LKW-FAHRER UND SPEDITEURE SOLLTEN IN DIE GLEICHE RICHTUNG STEUERN: Geteilt und beherrscht
Manchmal ist es gut, wenn EU-Minister nichts beschließen. Nichts wäre dümmer gewesen, als der so genannte Kompromissvorschlag, den die Verkehrsminister in Luxemburg verhandelt haben. Eine Arbeitszeitbegrenzung nur für angestellte Fahrer, nicht aber für Selbstständige, ist nicht besser als nichts, wie uns Minister Klimmt weismachen wollte, sondern schlechter. Dies wäre nur ein weiterer Anreiz gewesen, noch mehr Fahrer in die Scheinselbstständigkeit zu treiben.

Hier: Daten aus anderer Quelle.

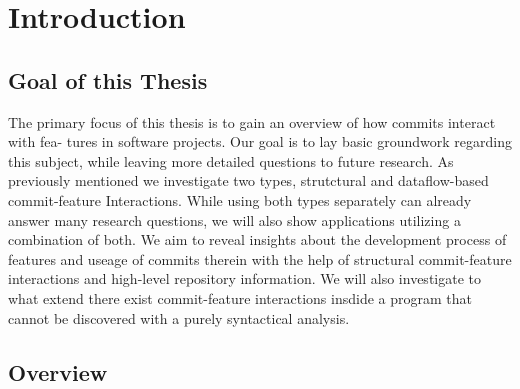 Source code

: \section*{Introduction}\label{ch:introduction}

\subsection*{Goal of this Thesis}

The primary focus of this thesis is to gain an overview of how commits interact with fea-
tures in software projects. Our goal is to lay basic groundwork regarding this
subject, while leaving more detailed questions to future research. As previously mentioned
we investigate two types, strutctural and dataflow-based commit-feature Interactions. While
using both types separately can already answer many research questions, we will also show
applications utilizing a combination of both.
We aim to reveal insights about the development process of features and useage of commits therein 
with the help of structural commit-feature interactions and high-level repository information.
We will also investigate to what extend there exist commit-feature interactions 
insdide a program that cannot be discovered with a purely syntactical analysis.

\subsection*{Overview}

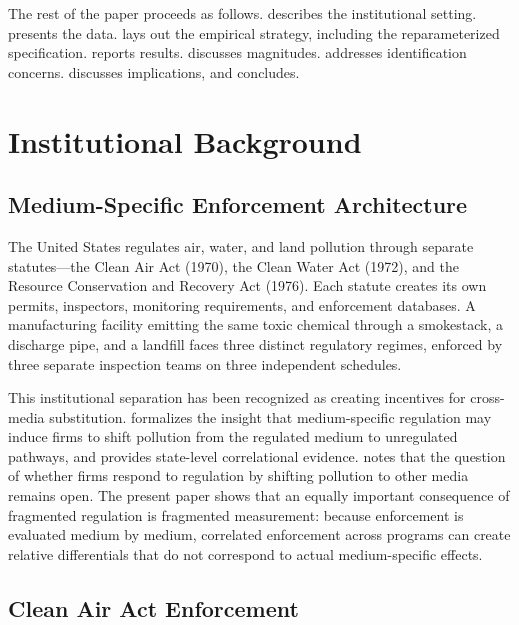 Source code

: \documentclass[12pt]{article}
\begin{document}
The rest of the paper proceeds as follows.  describes the institutional setting.  presents the data.  lays out the empirical strategy, including the reparameterized specification.  reports results.  discusses magnitudes.  addresses identification concerns.  discusses implications, and  concludes.


\section{Institutional Background}
\label{sec:background}

\subsection{Medium-Specific Enforcement Architecture}

The United States regulates air, water, and land pollution through separate statutes---the Clean Air Act (1970), the Clean Water Act (1972), and the Resource Conservation and Recovery Act (1976). Each statute creates its own permits, inspectors, monitoring requirements, and enforcement databases. A manufacturing facility emitting the same toxic chemical through a smokestack, a discharge pipe, and a landfill faces three distinct regulatory regimes, enforced by three separate inspection teams on three independent schedules.

This institutional separation has been recognized as creating incentives for cross-media substitution. \citet{sigman1996crossmedia} formalizes the insight that medium-specific regulation may induce firms to shift pollution from the regulated medium to unregulated pathways, and \citet{sigman2001crossmedia} provides state-level correlational evidence. \citet{greenstone2012does} notes that the question of whether firms respond to regulation by shifting pollution to other media remains open. The present paper shows that an equally important consequence of fragmented regulation is fragmented measurement: because enforcement is evaluated medium by medium, correlated enforcement across programs can create relative differentials that do not correspond to actual medium-specific effects.

\subsection{Clean Air Act Enforcement}
\end{document}
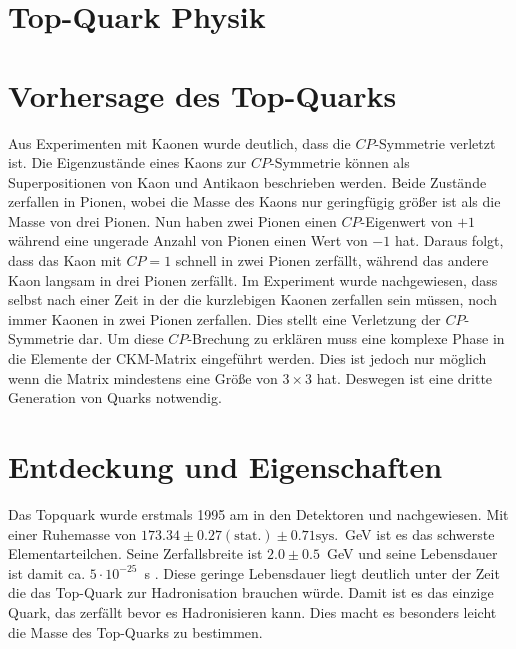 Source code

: \section{Top-Quark Physik}
\section{Vorhersage des Top-Quarks}
Aus Experimenten mit Kaonen wurde deutlich, dass die $CP$-Symmetrie verletzt ist. Die Eigenzustände eines Kaons zur $CP$-Symmetrie können als Superpositionen von Kaon und Antikaon beschrieben werden. Beide Zustände zerfallen in Pionen, wobei die Masse des Kaons nur geringfügig größer ist als die Masse von drei Pionen. Nun haben zwei Pionen einen $CP$-Eigenwert von $+1$ während eine ungerade Anzahl von Pionen einen Wert von $-1$ hat. Daraus folgt, dass das Kaon mit $CP=1$ schnell in zwei Pionen zerfällt, während
 das andere Kaon langsam in drei Pionen zerfällt. Im Experiment wurde nachgewiesen, dass selbst nach einer Zeit in der die kurzlebigen Kaonen zerfallen sein müssen, noch immer Kaonen in zwei Pionen zerfallen. Dies stellt eine Verletzung der $CP$-Symmetrie dar. Um diese $CP$-Brechung zu erklären muss eine komplexe Phase in die Elemente der CKM-Matrix eingeführt werden. Dies ist jedoch nur möglich wenn die Matrix mindestens eine Größe von $3\times 3$ hat. Deswegen ist eine dritte Generation von Quarks notwendig.
 
 \section{Entdeckung und Eigenschaften}
 Das Topquark wurde erstmals 1995 am \tevatron in den Detektoren \dzero und \cdf nachgewiesen. Mit einer Ruhemasse von $173.34 \pm 0.27(\text{stat.}) \pm 0.71 \text{sys.}$~GeV ist es das schwerste Elementarteilchen. Seine Zerfallsbreite ist $2.0\pm0.5$~GeV und seine Lebensdauer ist damit ca. $5\cdot10^{-25}$~s . Diese geringe Lebensdauer liegt deutlich unter der Zeit die das Top-Quark zur Hadronisation brauchen würde. Damit ist es das einzige Quark, das zerfällt bevor es Hadronisieren kann. Dies macht es besonders leicht die Masse des Top-Quarks zu bestimmen.
 

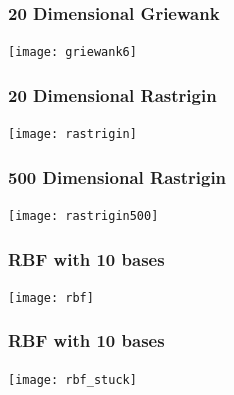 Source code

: \documentclass{beamer}
\begin{document}
\begin{frame}
  \frametitle{20 Dimensional Griewank}
  \begin{center}
	\texttt{[image: griewank6]}
  \end{center}
\end{frame}

\begin{frame}
  \frametitle{20 Dimensional Rastrigin}
  \begin{center}
	\texttt{[image: rastrigin]}
  \end{center}
\end{frame}

\begin{frame}
  \frametitle{500 Dimensional Rastrigin}
  \begin{center}
	\texttt{[image: rastrigin500]}
  \end{center}
\end{frame}

\begin{frame}
  \frametitle{RBF with 10 bases}
  \begin{center}
	\texttt{[image: rbf]}
  \end{center}
\end{frame}

\begin{frame}
  \frametitle{RBF with 10 bases}
  \begin{center}
	\texttt{[image: rbf\_stuck]}
  \end{center}
\end{frame}
\end{document}
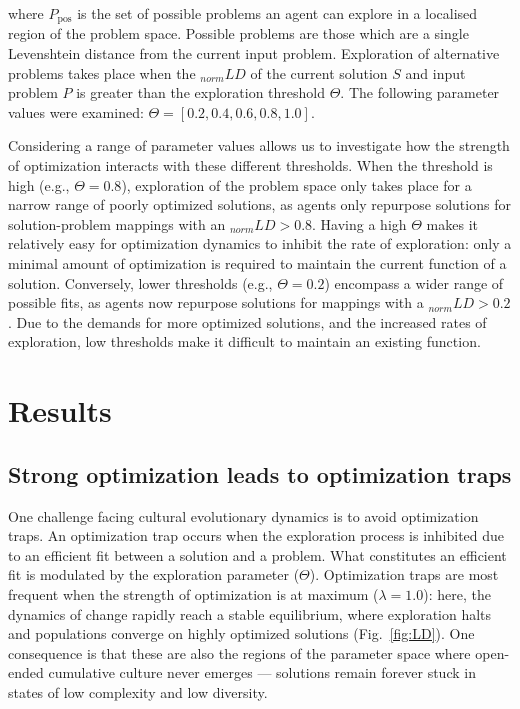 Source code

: \documentclass{article}
\begin{document}
where $P_{\text{pos}}$ is the set of possible problems an agent can explore in a localised region of the problem space. Possible problems are those which are a single Levenshtein distance from the current input problem. Exploration of alternative problems takes place when the $_{norm}LD$ of the current solution $S$ and input problem $P$ is greater than the exploration threshold $\Theta$. The following parameter values were examined: $\Theta=[0.2,0.4,0.6,0.8,1.0]$. 

Considering a range of parameter values allows us to investigate how the strength of optimization interacts with these different thresholds. When the threshold is high (e.g., $\Theta=0.8$), exploration of the problem space only takes place for a narrow range of poorly optimized solutions, as agents only repurpose solutions for solution-problem mappings with an $_{norm}LD>0.8$. Having a high $\Theta$ makes it relatively easy for optimization dynamics to inhibit the rate of exploration: only a minimal amount of optimization is required to maintain the current function of a solution. Conversely, lower thresholds (e.g., $\Theta=0.2$) encompass a wider range of possible fits, as agents now repurpose solutions for mappings with a $_{norm}LD>0.2$. Due to the demands for more optimized solutions, and the increased rates of exploration, low thresholds make it difficult to maintain an existing function.

\section{Results}
\subsection{Strong optimization leads to optimization traps}
One challenge facing cultural evolutionary dynamics is to avoid optimization traps. An optimization trap occurs when the exploration process is inhibited due to an efficient fit between a solution and a problem. What constitutes an efficient fit is modulated by the exploration parameter ($\Theta$). Optimization traps are most frequent when the strength of optimization is at maximum ($\lambda=1.0$): here, the dynamics of change rapidly reach a stable equilibrium, where exploration halts and populations converge on highly optimized solutions (Fig.~\ref{fig:LD}). One consequence is that these are also the regions of the parameter space where open-ended cumulative culture never emerges --- solutions remain forever stuck in states of low complexity and low diversity.
\end{document}
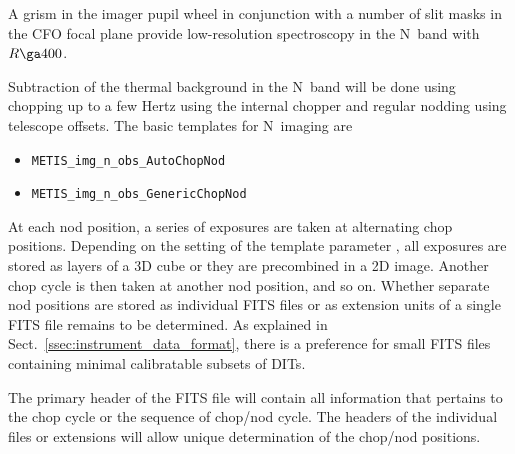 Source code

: A grism in the imager pupil wheel in conjunction with a number of slit
masks in the CFO focal plane provide low-resolution spectroscopy in
the N~band with $R\ga 400$.


Subtraction of the thermal background in the N~band will be done using
chopping up to a few Hertz using the internal chopper and regular nodding
using telescope offsets. The basic templates for N~imaging are
\begin{itemize}
\item \lstinline{METIS_img_n_obs_AutoChopNod}
\item \lstinline{METIS_img_n_obs_GenericChopNod}
\end{itemize}

At each nod position, a series of exposures are taken at alternating
chop positions. Depending on the setting of the template parameter
, all exposures are stored as layers of a 3D cube
or they are precombined in a 2D image. Another chop cycle is then
taken at another nod position, and so on. Whether separate nod
positions are stored as individual FITS files or as extension units of
a single FITS file remains to be determined. As explained in
Sect.~\ref{ssec:instrument_data_format}, there is a preference for
small FITS files containing minimal calibratable subsets of DITs.

The primary header of the FITS file will contain all information that
pertains to the chop cycle or the sequence of chop/nod cycle. The
headers of the individual files or extensions will allow unique
determination of the chop/nod positions.

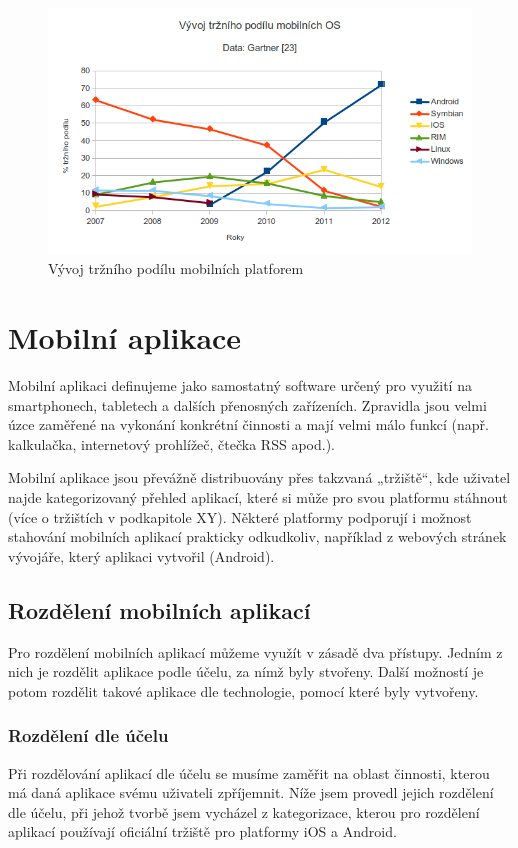 \begin{figure}\centering
\includegraphics[width=1.0\textwidth]{graf_vyvoj_mobilnich_os.png}
\caption{Vývoj tržního podílu mobilních platforem}
\label{fig:MobilniPlatformyVyvoj}
\end{figure}

\section{Mobilní aplikace} \label{Sec:Aplikace}
Mobilní aplikaci definujeme jako samostatný software určený pro využití na smartphonech, tabletech a dalších přenosných zařízeních. Zpravidla jsou velmi úzce zaměřené na vykonání konkrétní činnosti a mají velmi málo funkcí (např. kalkulačka, internetový prohlížeč, čtečka RSS apod.).

Mobilní aplikace jsou převážně distribuovány přes takzvaná „tržiště“, kde uživatel najde kategorizovaný přehled aplikací, které si může pro svou platformu stáhnout (více o tržištích v podkapitole XY). Některé platformy podporují i možnost stahování mobilních aplikací prakticky odkudkoliv, například z webových stránek vývojáře, který aplikaci vytvořil (Android).

\subsection{Rozdělení mobilních aplikací}
Pro rozdělení mobilních aplikací můžeme využít v zásadě dva přístupy. Jedním z nich je rozdělit aplikace podle účelu, za nímž byly stvořeny. Další možností je potom rozdělit takové aplikace dle technologie, pomocí které byly vytvořeny.

\subsubsection{Rozdělení dle účelu}
Při rozdělování aplikací dle účelu se musíme zaměřit na oblast činnosti, kterou má daná aplikace svému uživateli zpříjemnit. Níže jsem provedl jejich rozdělení dle účelu, při jehož tvorbě jsem vycházel z kategorizace, kterou pro rozdělení aplikací používají oficiální tržiště pro platformy iOS a Android.

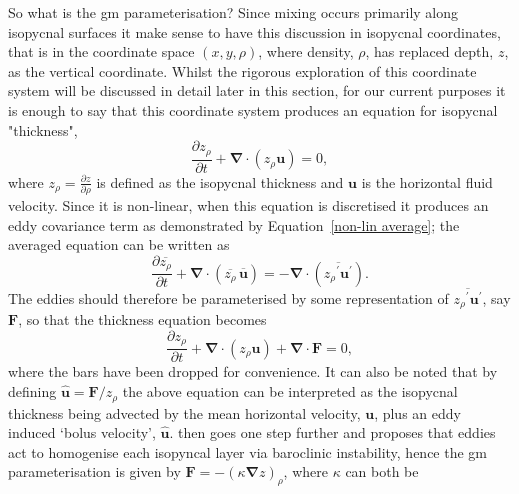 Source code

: \documentclass[10pt,a4paper]{report}
\newcommand*\mean[1]{\overline{#1}}
\newcommand*\res[1]{{#1}^{\prime}}
\newcommand*\equref[1]{Equation~\eqref{#1}}
\begin{document}
 So what is the \gls{gm} parameterisation? Since mixing occurs primarily
 along isopycnal surfaces it make sense to have this discussion in
 isopycnal coordinates, that is in the coordinate space $(x,y,\rho)$,
  where density, $\rho$, has replaced depth, $z$, as the vertical
  coordinate. Whilst the rigorous exploration of this coordinate system
  will be discussed in detail later in this section, for our current purposes 
  it is enough to say that this coordinate system produces an equation
  for isopycnal "thickness",
  \begin{equation}
  \label{cont}
  \frac{\partial z_{\rho}}{\partial t} + \boldsymbol{\nabla}\cdot\left(z_{\rho}\boldsymbol{u}\right) = 0,
  \end{equation}
  where $z_{\rho} = \frac{\partial z}{\partial \rho}$ is defined as the
   isopycnal thickness and $\boldsymbol{u}$ is the horizontal fluid
   velocity. Since it is non-linear, when this equation is discretised
   it produces an eddy covariance term as demonstrated by 
   \equref{non-lin average}; the averaged equation can be written as
     \begin{equation}
     \frac{\partial \mean{z_{\rho}}}{\partial t} + \boldsymbol{\nabla}\cdot\left(\mean{z_{\rho}} \, \mean{\boldsymbol{u}}\right) = - \boldsymbol{\nabla}\cdot\left(\mean{\res{z_{\rho}} \res{\boldsymbol{u}}}\right).
     \label{meancont}
     \end{equation}
   The eddies should therefore be parameterised by some representation
   of $\mean{\res{z_{\rho}} \res{\boldsymbol{u}}}$, say $\boldsymbol{F}$,
   so that the thickness equation becomes
     \begin{equation}
     \frac{\partial z_{\rho}}{\partial t} + \boldsymbol{\nabla}\cdot\left(z_{\rho}\boldsymbol{u}\right) + \boldsymbol{\nabla}\cdot\boldsymbol{F} = 0,
     \label{thicknessgeneralparam}
     \end{equation}
    where the bars have been dropped for convenience. It can also 
    be noted that by defining $\hat{\boldsymbol{u}} = \boldsymbol{F}/z_{\rho}$ the above equation can be interpreted as
    the isopycnal thickness
    being advected by the mean horizontal velocity, $\boldsymbol{u}$, 
    plus an eddy induced
    `bolus velocity', $\hat{\boldsymbol{u}}$. \cite{gent1990} then goes one
    step further and proposes that eddies act to homogenise each
    isopyncal layer via baroclinic instability, hence the 
    \gls{gm} parameterisation is given by $\boldsymbol{F} = - \left(\kappa
    \boldsymbol{\nabla} z \right)_{\rho}$, where $\kappa$ can both be
\end{document}
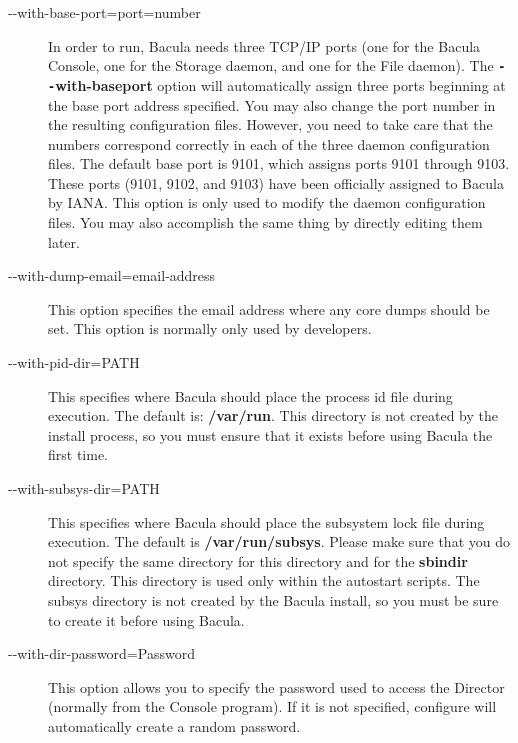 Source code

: \begin{description}
\item [ {-}{-}with-base-port=\lt{}port=number\gt{}]
   In order to run,  Bacula needs three TCP/IP ports (one for the Bacula 
   Console, one for the Storage daemon, and one for the File daemon).  The {\bf
   \verb:--:with-baseport} option will automatically assign three  ports beginning at
   the base port address specified. You may  also change the port number in the
   resulting configuration  files. However, you need to take care that the
   numbers  correspond correctly in each of the three daemon configuration 
   files. The default base port is 9101, which assigns ports 9101  through 9103.
   These ports (9101, 9102, and 9103) have been  officially assigned to Bacula by
   IANA.  This option is only used  to modify the daemon configuration files. You
   may also accomplish  the same thing by directly editing them later. 

\item [ {-}{-}with-dump-email=\lt{}email-address\gt{}]
   This option specifies  the email address where any core dumps should be set.
   This option  is normally only used by developers.  

\item [ {-}{-}with-pid-dir=\lt{}PATH\gt{}  ]
   This specifies where Bacula should place the process id  file during
   execution. The default is: {\bf /var/run}.  This directory is not created by
   the install process, so  you must ensure that it exists before using Bacula
   the  first time.  

\item [ {-}{-}with-subsys-dir=\lt{}PATH\gt{}]
   This specifies where Bacula should place the subsystem lock  file during
   execution. The default is {\bf /var/run/subsys}.  Please make sure that you do
   not specify the same directory  for this directory and for the {\bf sbindir}
   directory.  This directory is used only within the autostart scripts.  The
   subsys directory is not created by the Bacula install,  so you must be sure to
   create it before using Bacula. 

\item [ {-}{-}with-dir-password=\lt{}Password\gt{}]
   This option allows you to specify the password used to  access the Director
   (normally from the Console program).  If it is not specified, configure will
   automatically create a random  password.  


\end{description}
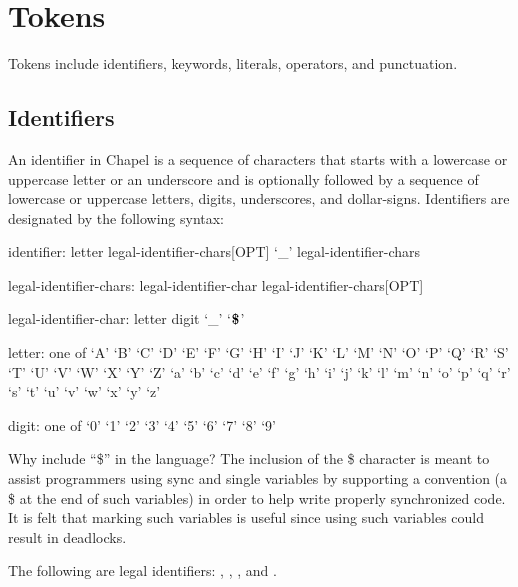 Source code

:\section{Tokens}
\label{Tokens}

Tokens include identifiers, keywords, literals, operators, and
punctuation.

\subsection{Identifiers}
\label{Identifiers}

An identifier in Chapel is a sequence of characters that starts with a
lowercase or uppercase letter or an underscore and is optionally
followed by a sequence of lowercase or uppercase letters, digits,
underscores, and dollar-signs.  Identifiers are designated by the
following syntax:
\begin{syntax}
identifier:
  letter legal-identifier-chars[OPT]
  `_' legal-identifier-chars

legal-identifier-chars:
  legal-identifier-char legal-identifier-chars[OPT]

legal-identifier-char:
  letter
  digit
  `_'
  `$\mbox{{\bf \$}}$'

letter: one of
  `A' `B' `C' `D' `E' `F' `G' `H' `I' `J' `K' `L' `M' `N' `O' `P' `Q' `R' `S' `T' `U' `V' `W' `X' `Y' `Z' `a' `b' `c' `d' `e' `f' `g' `h' `i' `j' `k' `l' `m'
                           `n' `o' `p' `q' `r' `s' `t' `u' `v' `w' `x' `y' `z'

digit: one of
  `0' `1' `2' `3' `4' `5' `6' `7' `8' `9'
\end{syntax}

\begin{rationale}
Why include ``\$'' in the language?  The inclusion of the \$ character
is meant to assist programmers using sync and single variables by
supporting a convention (a \$ at the end of such variables) in order
to help write properly synchronized code.  It is felt that marking
such variables is useful since using such variables could result in
deadlocks.
\end{rationale}

\begin{example}
The following are legal
identifiers: , ,
, and .
\end{example}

In Deutschland heißt die häufige Wahl: entweder dem Chef den Lastwagen abkaufen und als Subunternehmer fahren – oder den Job verlieren. So fährt inzwischen jeder zweite Brummi-Fahrer auf eigenes Risiko. Krankheit ist Luxus, Urlaub nicht planbar. Der Subunternehmer ist die moderne Variante des Lumpenproletariers – der abzustotternde Lastwagen ist ein Klotz am Bein, kein Kapital.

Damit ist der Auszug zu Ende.